Copy each of the following entries back without change.

○ ○ ○ ○ ○ ○ ○

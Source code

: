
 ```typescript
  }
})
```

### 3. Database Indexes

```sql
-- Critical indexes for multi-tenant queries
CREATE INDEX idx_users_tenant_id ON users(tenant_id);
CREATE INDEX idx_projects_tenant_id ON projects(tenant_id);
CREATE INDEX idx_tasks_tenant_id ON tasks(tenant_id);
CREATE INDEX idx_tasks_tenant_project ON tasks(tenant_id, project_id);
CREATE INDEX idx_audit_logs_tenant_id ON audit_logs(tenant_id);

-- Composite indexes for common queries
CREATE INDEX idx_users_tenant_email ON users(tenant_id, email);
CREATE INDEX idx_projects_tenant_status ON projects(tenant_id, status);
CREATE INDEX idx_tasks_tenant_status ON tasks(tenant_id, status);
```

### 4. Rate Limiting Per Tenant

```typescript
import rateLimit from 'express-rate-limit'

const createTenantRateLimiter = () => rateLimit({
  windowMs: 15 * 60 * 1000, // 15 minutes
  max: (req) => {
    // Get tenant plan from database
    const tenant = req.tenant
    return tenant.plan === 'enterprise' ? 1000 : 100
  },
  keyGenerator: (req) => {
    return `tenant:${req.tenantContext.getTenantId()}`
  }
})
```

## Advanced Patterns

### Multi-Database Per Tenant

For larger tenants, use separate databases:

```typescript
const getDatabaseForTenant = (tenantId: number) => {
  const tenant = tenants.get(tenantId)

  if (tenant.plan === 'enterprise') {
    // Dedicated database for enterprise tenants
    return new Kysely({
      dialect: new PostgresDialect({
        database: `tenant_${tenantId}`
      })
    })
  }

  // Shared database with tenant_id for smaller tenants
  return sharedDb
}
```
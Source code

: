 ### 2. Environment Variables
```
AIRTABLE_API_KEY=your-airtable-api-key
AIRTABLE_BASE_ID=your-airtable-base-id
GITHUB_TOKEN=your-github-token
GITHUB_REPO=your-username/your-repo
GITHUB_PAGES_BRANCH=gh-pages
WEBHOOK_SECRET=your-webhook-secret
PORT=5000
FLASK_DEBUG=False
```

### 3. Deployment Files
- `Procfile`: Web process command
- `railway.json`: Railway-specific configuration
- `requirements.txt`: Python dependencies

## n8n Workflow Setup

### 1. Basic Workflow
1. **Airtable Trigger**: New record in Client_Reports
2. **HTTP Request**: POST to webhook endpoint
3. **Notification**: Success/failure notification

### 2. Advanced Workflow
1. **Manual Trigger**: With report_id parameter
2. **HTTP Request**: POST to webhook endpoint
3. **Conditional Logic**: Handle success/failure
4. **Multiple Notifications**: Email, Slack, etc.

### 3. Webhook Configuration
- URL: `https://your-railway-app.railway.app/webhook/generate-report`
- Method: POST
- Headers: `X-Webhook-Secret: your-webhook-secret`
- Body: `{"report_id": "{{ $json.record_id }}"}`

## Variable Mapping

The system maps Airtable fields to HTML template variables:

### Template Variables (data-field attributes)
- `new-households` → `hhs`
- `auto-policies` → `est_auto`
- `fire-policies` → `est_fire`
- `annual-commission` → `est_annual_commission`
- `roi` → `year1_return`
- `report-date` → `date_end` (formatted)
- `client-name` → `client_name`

○ ○ ○ ○ ○ ○ ○

> Response
Source code

:
 ```typescript
  }
})
```

### 3. Database Indexes

```sql
-- Critical indexes for multi-tenant queries
CREATE INDEX idx_users_tenant_id ON users(tenant_id);
CREATE INDEX idx_projects_tenant_id ON projects(tenant_id);
CREATE INDEX idx_tasks_tenant_id ON tasks(tenant_id);
CREATE INDEX idx_tasks_tenant_project ON tasks(tenant_id, project_id);
CREATE INDEX idx_audit_logs_tenant_id ON audit_logs(tenant_id);

-- Composite indexes for common queries
CREATE INDEX idx_users_tenant_email ON users(tenant_id, email);
CREATE INDEX idx_projects_tenant_status ON projects(tenant_id, status);
CREATE INDEX idx_tasks_tenant_status ON tasks(tenant_id, status);
```

### 4. Rate Limiting Per Tenant

```typescript
import rateLimit from 'express-rate-limit'

const createTenantRateLimiter = () => rateLimit({
  windowMs: 15 * 60 * 1000, // 15 minutes
  max: (req) => {
    // Get tenant plan from database
    const tenant = req.tenant
    return tenant.plan === 'enterprise' ? 1000 : 100
  },
  keyGenerator: (req) => {
    return `tenant:${req.tenantContext.getTenantId()}`
  }
})
```

## Advanced Patterns

### Multi-Database Per Tenant

For larger tenants, use separate databases:

```typescript
const getDatabaseForTenant = (tenantId: number) => {
  const tenant = tenants.get(tenantId)

  if (tenant.plan === 'enterprise') {
    // Dedicated database for enterprise tenants
    return new Kysely({
      dialect: new PostgresDialect({
        database: `tenant_${tenantId}`
      })
    })
  }

  // Shared database with tenant_id for smaller tenants
  return sharedDb
}
```
Source code

: ### 2. Environment Variables
```
AIRTABLE_API_KEY=your-airtable-api-key
AIRTABLE_BASE_ID=your-airtable-base-id
GITHUB_TOKEN=your-github-token
GITHUB_REPO=your-username/your-repo
GITHUB_PAGES_BRANCH=gh-pages
WEBHOOK_SECRET=your-webhook-secret
PORT=5000
FLASK_DEBUG=False
```

### 3. Deployment Files
- `Procfile`: Web process command
- `railway.json`: Railway-specific configuration
- `requirements.txt`: Python dependencies

## n8n Workflow Setup

### 1. Basic Workflow
1. **Airtable Trigger**: New record in Client_Reports
2. **HTTP Request**: POST to webhook endpoint
3. **Notification**: Success/failure notification

### 2. Advanced Workflow
1. **Manual Trigger**: With report_id parameter
2. **HTTP Request**: POST to webhook endpoint
3. **Conditional Logic**: Handle success/failure
4. **Multiple Notifications**: Email, Slack, etc.

### 3. Webhook Configuration
- URL: `https://your-railway-app.railway.app/webhook/generate-report`
- Method: POST
- Headers: `X-Webhook-Secret: your-webhook-secret`
- Body: `{"report_id": "{{ $json.record_id }}"}`

## Variable Mapping

The system maps Airtable fields to HTML template variables:

### Template Variables (data-field attributes)
- `new-households` → `hhs`
- `auto-policies` → `est_auto`
- `fire-policies` → `est_fire`
- `annual-commission` → `est_annual_commission`
- `roi` → `year1_return`
- `report-date` → `date_end` (formatted)
- `client-name` → `client_name`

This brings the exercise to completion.